Part of the issue is Governor McDonnell trying to stay true to his Norquist pledge to never raise taxes and to only derive revenue-neutral income sources. However, a fee is technically not a tax and certainly not based on income so I do feel even if the Norquist pledge is ludicrous that it can be satisfied by moving to a gross weight and miles driven fee assessed at ones annual safety inspection as a part of road certification. This would in effect bring the fuel tax back in line with its original goal: keeping the Virginia Transportation Fund solvent by assessing fees most harshly on the heaviest vehicles and the vehicles that drive the most, which are just the vehicles that cost the Commonwealth the most in terms of maintenance, repair and infrastructure. I thus submitted this opened letter to the Governor's office last night:
Dear Governor McDonnell,
I couldn't agree more with that goal Mr. Governor, but I think you've not provided a logical way to solve the revenue shortfall caused by more hybrid and fuel efficient vehicles on the Commonwealth's roads. Adding an increase to sales tax may have the potential of being revenue neutral but it doesn't balance the cost of repair with those who do the most damage.
Basically, from a civil engineering point of view, the main cost to Virginia of cars on our roads is the gross weight of the vehicles and the number of miles driven every year. As such, the best way to charge an infrastructure tax is simply to base it on those two variables. And enough of this tying it to registration! Do not charge alternative fuel vehicles a more expensive registration surcharge when gasoline fuel cars would end up paying no taxes!!!!!!!!!!!!! I can't say that strongly enough because again it's about road damage and that's about number of miles driven and the weight of the car. It has nothing to do with its means of propulsion! Don't charge any registration penalty on a vehicle just because it doesn't use gasoline, especially if you're going to forsake any revenue you'd be taxing on that gasoline. Don't tax the alternative fuel vehicles something if your going to tax the gasoline cars nothing! That's bad for the commonwealth because the alternative fuel vehicles mean, for instance, with electric cars or methane (natural gas) vehicles, that that energy to drive them could be coming right from here in Virginia, very domestic and local energy and not from refineries in Mississippi for oil from the North Sea and Venezuela or Saudi Arabia. We need to encourage the money spent on car fuel to stay in Virginia and that's why if anything EVs and CNG vehicle should never pay *more* tax than gasoline vehicles and probably should pay less because they help encourage Virginia businesses and create Virginia jobs!!!
So again, the best approach is to simply apply a scaled fee as a part of a vehicle's annual safety inspection. At the safety inspection the Commonwealth has all the information it needs to make the correct taxation assessment. The mileage driven in a year is already logged with the Safety Inspection and the Gross Weight is already defined for any original equipment manufactured vehicle and must be registered for any conversion or custom vehicle. Even trucks could be taxed this way based their weight!

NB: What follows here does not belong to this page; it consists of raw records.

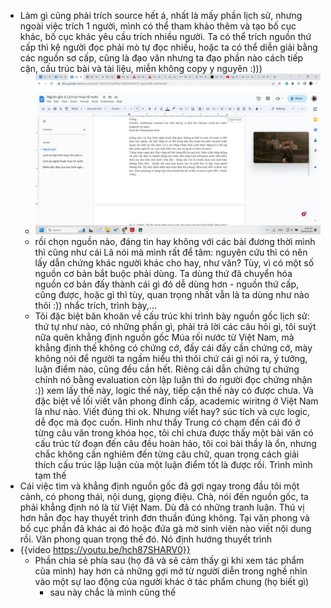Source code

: - Làm gì cũng phải trích source hết á, nhất là mấy phần lịch sử, nhưng ngoài việc trích 1 người, mình có thể tham khảo thêm và tạo bố cục khác, bố cục khác yêu cầu trích nhiều người. Ta có thể trích nguồn thứ cấp thì kệ người đọc phải mò tự đọc nhiều, hoặc ta có thể diễn giải bằng các nguồn sơ cấp, cũng là đạo văn nhưng ta đạo phần nào cách tiếp cận, cấu trúc bài và tài liệu, miễn không copy y nguyên :)))
	- ![image.png](../assets/image_1685835737755_0.png)
	- rồi chọn nguồn nào, đáng tin hay không với các bài đương thời mình thì cũng như cái Lã nói mà mình rất để tâm: nguyên cứu thì có nên lấy dẫn chứng khác người khác cho hay, như văn? Tùy, vì có một số nguồn cơ bản bắt buộc phải dùng. Ta dùng thứ đã chuyển hóa nguồn cơ bản đấy thành cái gì đó dễ dùng hơn - nguồn thứ cấp, cũng được, hoặc gì thì tùy, quan trọng nhất vẫn là ta dùng như nào thôi :)) nhắc trích, trình bày,...
	- Tôi đặc biệt băn khoăn về cấu trúc khi trình bày nguồn gốc lịch sử: thứ tự như nào, có những phần gì, phải trả lời các câu hỏi gì, tôi suýt nữa quên khẳng định nguồn gốc Múa rối nước từ Việt Nam, mà khẳng định thế không có chứng cớ, đấy cái đấy cần chứng cớ, mày không nói để người ta ngầm hiểu thì thôi chứ cái gì nói ra, ý tưởng, luận điểm nào, cũng đều cần hết. Riêng cái dẫn chứng tự chứng chính nó bằng evaluation còn lập luận thì do người đọc chứng nhận :)) xem lấy thế này, logic thế này, tiếp cận thế này có được chưa. Và đặc biệt về lối viết văn phong đỉnh cấp, academic wiritng ở Việt Nam là như nào. Viết đúng thì ok. Nhưng viết hay? súc tích và cực logic, dễ đọc mà đọc cuốn. Hình như thầy Trung có chạm đến cái đó ở từng câu văn trong khóa học, tôi chỉ chưa được thấy một bài văn có cấu trúc từ đoạn đến câu đều hoàn hảo, tôi coi bài thầy là ổn, nhưng chắc không cần nghiêm đến từng câu chữ, quan trọng cách giải thích cấu trúc lập luận của một luận điểm tốt là được rồi. Trình mình tạm thế
- Cái việc tìm và khẳng định nguồn gốc đã gợi ngay trong đầu tôi một cảnh, có phong thái, nội dung, giọng điệu. Chà, nói đến nguồn gốc, ta phải khẳng định nó là từ Việt Nam. Dù đã có những tranh luận. Thú vị hơn hẳn đọc hay thuyết trình đơn thuần đúng không. Tại văn phong và bố cục phần đã khác ai đó hoặc đứa gà mờ sinh viên nào viết nội dung rồi. Văn phong quan trọng thế đó. Nó định hướng thuyết trình
- {{video https://youtu.be/hch87SHARV0}}
	- Phần chia sẻ phía sau (họ đã và sẽ cảm thấy gì khi xem tác phẩm của mình) hay hơn cả những gợi mở từ người diễn trong nghề nhìn vào một sự lao động của người khác ở tác phẩm chung (họ biết gì)
		- sau này chắc là mình cũng thế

Please, Mr. Governor, this is how you can balance the Commonwealth's transportation needs. It means the heaver cars, like EV and SUVs, will indeed pay more, but the Prius will pay its fair share too because it's about weight, not how fuel efficient you are because the roads don't care about fuel efficiency. They just care about Weight and Miles.
Thank you!
Sincerely,
Jeffrey C. Jacobs
Nice letter. Did you get anything more than an automated response?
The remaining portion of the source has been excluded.